**Work instruction**
Pictures don't belong in the copy; print all the records exactly.

•••••

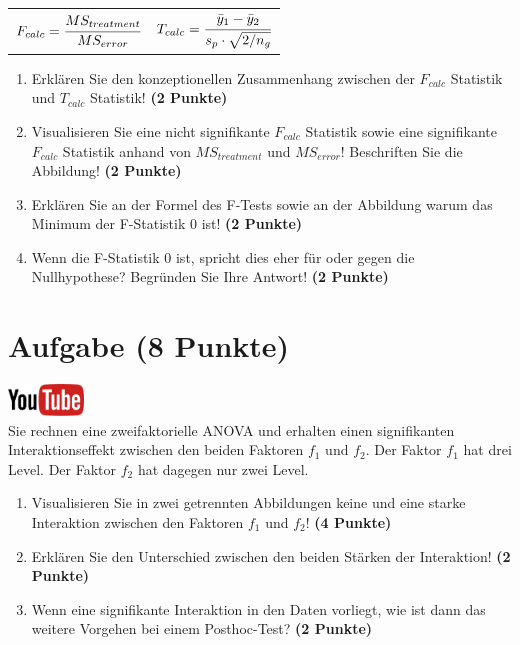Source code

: \documentclass[a4paper, 9pt]{scrartcl}\usepackage[]{graphicx}\usepackage[]{xcolor}
\begin{document}
\begin{center}
  \begin{tabular}{cc}
    $F_{calc} = \cfrac{MS_{treatment}}{MS_{error}}$ & $T_{calc} = \cfrac{\bar{y}_1 - \bar{y}_2}{s_p \cdot \sqrt{2/n_g}}$\\
  \end{tabular}
\end{center}


\begin{enumerate}
\item Erkl{\"a}ren Sie den konzeptionellen Zusammenhang zwischen der $F_{calc}$
  Statistik und $T_{calc}$ Statistik! \textbf{(2 Punkte)}
\item Visualisieren Sie eine nicht signifikante $F_{calc}$ Statistik sowie
  eine signifikante $F_{calc}$ Statistik anhand von $MS_{treatment}$ und
  $MS_{error}$! Beschriften Sie die Abbildung! \textbf{(2 Punkte)}
\item Erkl{\"a}ren Sie an der Formel des F-Tests sowie an der Abbildung warum
  das Minimum der F-Statistik 0 ist! \textbf{(2 Punkte)}
\item Wenn die F-Statistik 0 ist, spricht dies eher f{\"u}r oder gegen die
  Nullhypothese? Begr{\"u}nden Sie Ihre Antwort! \textbf{(2 Punkte)}
\end{enumerate}

 
\clearpage

\section{Aufgabe \hfill (8 Punkte)}

\hfill\href{https://youtu.be/2qG1Dws0MJo}{\includegraphics[width =
  2cm]{img/youtube}}\\[1Ex]


Sie rechnen eine zweifaktorielle ANOVA und erhalten einen signifikanten
Interaktionseffekt zwischen den beiden Faktoren $f_1$ und $f_2$. Der Faktor
$f_1$ hat drei Level. Der Faktor $f_2$ hat dagegen nur zwei Level.




\begin{enumerate}
\item Visualisieren Sie in zwei getrennten Abbildungen 
  keine und eine starke Interaktion zwischen
  den Faktoren $f_1$ und $f_2$! \textbf{(4 Punkte)}
\item Erkl{\"a}ren Sie den Unterschied zwischen den beiden St{\"a}rken der Interaktion!
  \textbf{(2 Punkte)}
\item Wenn eine signifikante Interaktion in den Daten vorliegt, wie ist
  dann das weitere Vorgehen bei einem Posthoc-Test? 
  \textbf{(2 Punkte)}
\end{enumerate}
\end{document}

•••••

**Solution to the exercise**
Source code

: \documentclass[a4paper, 9pt]{scrartcl}\usepackage[]{graphicx}\usepackage[]{xcolor}
\begin{document}
\begin{center}
  \begin{tabular}{cc}
    $F_{calc} = \cfrac{MS_{treatment}}{MS_{error}}$ & $T_{calc} = \cfrac{\bar{y}_1 - \bar{y}_2}{s_p \cdot \sqrt{2/n_g}}$\\
  \end{tabular}
\end{center}


\begin{enumerate}
\item Erkl{\"a}ren Sie den konzeptionellen Zusammenhang zwischen der $F_{calc}$
  Statistik und $T_{calc}$ Statistik! \textbf{(2 Punkte)}
\item Visualisieren Sie eine nicht signifikante $F_{calc}$ Statistik sowie
  eine signifikante $F_{calc}$ Statistik anhand von $MS_{treatment}$ und
  $MS_{error}$! Beschriften Sie die Abbildung! \textbf{(2 Punkte)}
\item Erkl{\"a}ren Sie an der Formel des F-Tests sowie an der Abbildung warum
  das Minimum der F-Statistik 0 ist! \textbf{(2 Punkte)}
\item Wenn die F-Statistik 0 ist, spricht dies eher f{\"u}r oder gegen die
  Nullhypothese? Begr{\"u}nden Sie Ihre Antwort! \textbf{(2 Punkte)}
\end{enumerate}

 
\clearpage

\section{Aufgabe \hfill (8 Punkte)}

\hfill\href{https://youtu.be/2qG1Dws0MJo}{\includegraphics[width =
  2cm]{img/youtube}}\\[1Ex]


Sie rechnen eine zweifaktorielle ANOVA und erhalten einen signifikanten
Interaktionseffekt zwischen den beiden Faktoren $f_1$ und $f_2$. Der Faktor
$f_1$ hat drei Level. Der Faktor $f_2$ hat dagegen nur zwei Level.




\begin{enumerate}
\item Visualisieren Sie in zwei getrennten Abbildungen 
  keine und eine starke Interaktion zwischen
  den Faktoren $f_1$ und $f_2$! \textbf{(4 Punkte)}
\item Erkl{\"a}ren Sie den Unterschied zwischen den beiden St{\"a}rken der Interaktion!
  \textbf{(2 Punkte)}
\item Wenn eine signifikante Interaktion in den Daten vorliegt, wie ist
  dann das weitere Vorgehen bei einem Posthoc-Test? 
  \textbf{(2 Punkte)}
\end{enumerate}
\end{document}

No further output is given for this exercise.